One of the most important objects in the show is lent to the V&A by the British Museum: the Cyrus Cylinder, a small clay tube dating back to the sixth century BCE, which the founder of the Persian Empire Cyrus the Great later under the Babylonian walls Was buried. He won it. Engraved in the cuneiform – the writings of the ancient Babylonian – the Cyrus cylinder was “a charter for good governance” in which Cyrus vowed not to “rule by oppression and dictatorship and tyranny”, said the exhibition’s co-curator, John Curtis, British Former guard of the Museum of the Middle East Department.
What Cylinder indicates is that Iran was a country of religious tolerance, and it enlightened the rulers two and a half thousand years ago. The British Museum included it in a popular 2005 exhibition, “Forgotten Empire”, aimed at opening Western minds to the country’s ancient culture and history.
That show received a very important loan from the National Museum of Iran: a silver bullet documenting the foundation of Persepolis, the capital city of the Persian Empire.

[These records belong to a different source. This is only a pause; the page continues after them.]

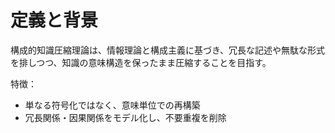 # 定義と背景

構成的知識圧縮理論は、情報理論と構成主義に基づき、冗長な記述や無駄な形式を排しつつ、知識の意味構造を保ったまま圧縮することを目指す。

特徴：
- 単なる符号化ではなく、意味単位での再構築
- 冗長関係・因果関係をモデル化し、不要重複を削除
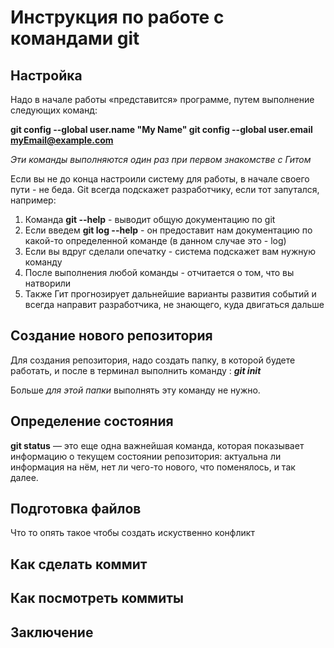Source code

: # Инструкция по работе с командами git

## Настройка
Надо в начале работы «представится» программе, путем выполнение следующих команд:

**git config --global user.name "My Name"
git config --global user.email myEmail@example.com**

*Эти команды выполняются один раз при первом знакомстве с Гитом* 

Если вы не до конца настроили систему для работы, в начале своего пути - не беда. Git всегда подскажет разработчику, если тот запутался, например:

1) Команда __git --help__ - выводит общую документацию по git
2) Если введем **git log --help** - он предоставит нам документацию по какой-то определенной команде (в данном случае это - log)
3) Если вы вдруг сделали опечатку - система подскажет вам нужную команду
4) После выполнения любой команды - отчитается о том, что вы натворили
5) Также Гит прогнозирует дальнейшие варианты развития событий и всегда направит разработчика, не знающего, куда двигаться дальше

## Создание нового репозитория
Для создания репозитория, надо создать папку, в которой будете работать, и после в терминал выполнить команду : **_git init_**

Больше _для этой папки_ выполнять эту команду не нужно. 

## Определение состояния

**git status** — это еще одна важнейшая команда, которая показывает информацию о текущем состоянии репозитория: актуальна ли информация на нём, нет ли чего-то нового, что поменялось, и так далее.

## Подготовка файлов
 Что то опять такое чтобы создать искуственно конфликт
 
## Как сделать коммит

## Как посмотреть коммиты

## Заключение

The director of the British Museum at the time, Neil McGregor, said, “The tabloid traveled to London due to fairly critical press comments and complaints, which the British could not be trusted to return.” In return, Iran asked to borrow the Cirrus cylinder, which traveled to Iran in 2010, amid fears in London that it might never return. (Those fears were unfounded: the priceless item was returned.)

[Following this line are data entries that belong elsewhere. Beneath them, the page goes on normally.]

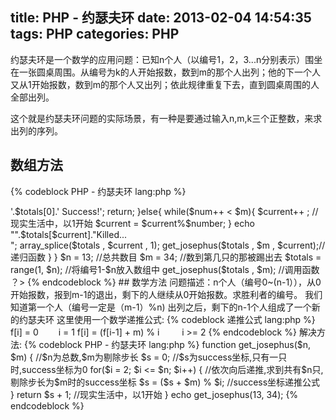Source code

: title: PHP - 约瑟夫环
date: 2013-02-04 14:54:35
tags: PHP
categories: PHP
---

约瑟夫环是一个数学的应用问题：已知n个人（以编号1，2，3...n分别表示）围坐在一张圆桌周围。从编号为k的人开始报数，数到m的那个人出列；他的下一个人又从1开始报数，数到m的那个人又出列；依此规律重复下去，直到圆桌周围的人全部出列。

这个就是约瑟夫环问题的实际场景，有一种是要通过输入n,m,k三个正整数，来求出列的序列。

<!-- more --> 

## 数组方法

{% codeblock PHP - 约瑟夫环 lang:php %}

<?php
    //定义函数
    function get_josephus( $totals , $m , $current = 0){
        $number = count($totals);
        $num = 1;
        if(count($totals) == 1){
            echo '<font color="red">'.$totals[0].' Success!</font>';
            return;
        }else{
            while($num++ < $m){
                $current++ ; //现实生活中，以1开始
                $current = $current%$number;
            }
            echo "".$totals[$current]."Killed...<br/>";
            array_splice($totals , $current , 1);
            get_josephus($totals , $m , $current);//递归函数
        }
    }
    $n      = 13;           //总共数目
    $m      = 34;           //数到第几只的那被踢出去
    $totals = range(1, $n); //将编号1-$n放入数组中
    get_josephus($totals , $m);     //调用函数
？>

{% endcodeblock %}

## 数学方法

问题描述：n个人（编号0~(n-1）），从0开始报数，报到m-1的退出，剩下的人继续从0开始报数。求胜利者的编号。
我们知道第一个人（编号一定是（m-1）%n) 出列之后，剩下的n-1个人组成了一个新的约瑟夫环

这里使用一个数学递推公式:

{% codeblock 递推公式 lang:php %}
    f[i] = 0　　                  i = 1

    f[i] = (f[i-1] + m) % i 　　  i >= 2
{% endcodeblock %}

解决方法:

{% codeblock PHP - 约瑟夫环 lang:php %}

     function get_josephus($n, $m) {        //$n为总数,$m为剔除步长
         $s = 0;                            //$s为success坐标,只有一只时,success坐标为0
         for($i = 2; $i <= $n; $i++) {      //依次向后递推,求到共有$n只,剔除步长为$m时的success坐标
             $s = ($s + $m) % $i;           //success坐标递推公式
         }
         return $s + 1;                     //现实生活中，以1开始
     }
     
     echo get_josephus(13, 34);

{% endcodeblock %}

As well as artifacts from Iran’s past, the two rooms of “Epic Iran” on modern and contemporary art show that Iranians were active participants in 20th-century art movements, and, today, produce cutting-edge photography, paintings and installations.
High proportion of female artists on display – including photographers Wedding Ghadirian And Shireen Alibadi – Demonstrate that Iranian women have overcome gender inequality and restrictions such as the mandatory veil to produce and showcase their work.
This final segment of the show – put together by associate curator Ina Sarikhani Sandman, whose family lends extensively to the exhibition – coincides with the most recent period in Iranian history, the period of the revolution and the still raw division . The text of the wall reflects those tensions.
They refer to “the monarchical authoritarian rule, its relationship with economically exploitative Western powers, and its self-aggrandizing efforts to channel Iran’s pre-Islamic past”, which aroused discontent and led to revolution. Revolutionary Iran, on the other hand, is described as “isolating” and attempting to open up to the rest of the world “despite stricter domestic policies and international economic sanctions”.
“The choice of words in the context of the Islamic Republic is very cautious,” said educationist Meena. He said that it was probably out of a desire not to “threaten” the Iran-based actors participating in the show. He said, as a rule, painters, photographers, filmmakers and sculptors in general should not “be loyal, conformist, or at least challenge” the government to continue their art practice.
Despite the loan’s failures, V&A director Hunt said he hoped the show would pave the way for collaboration: the exhibition was always in the form of a two-way exchange, he said.
“It will always be good to have a relationship with Tehran, which we would like to build in the future,” he said.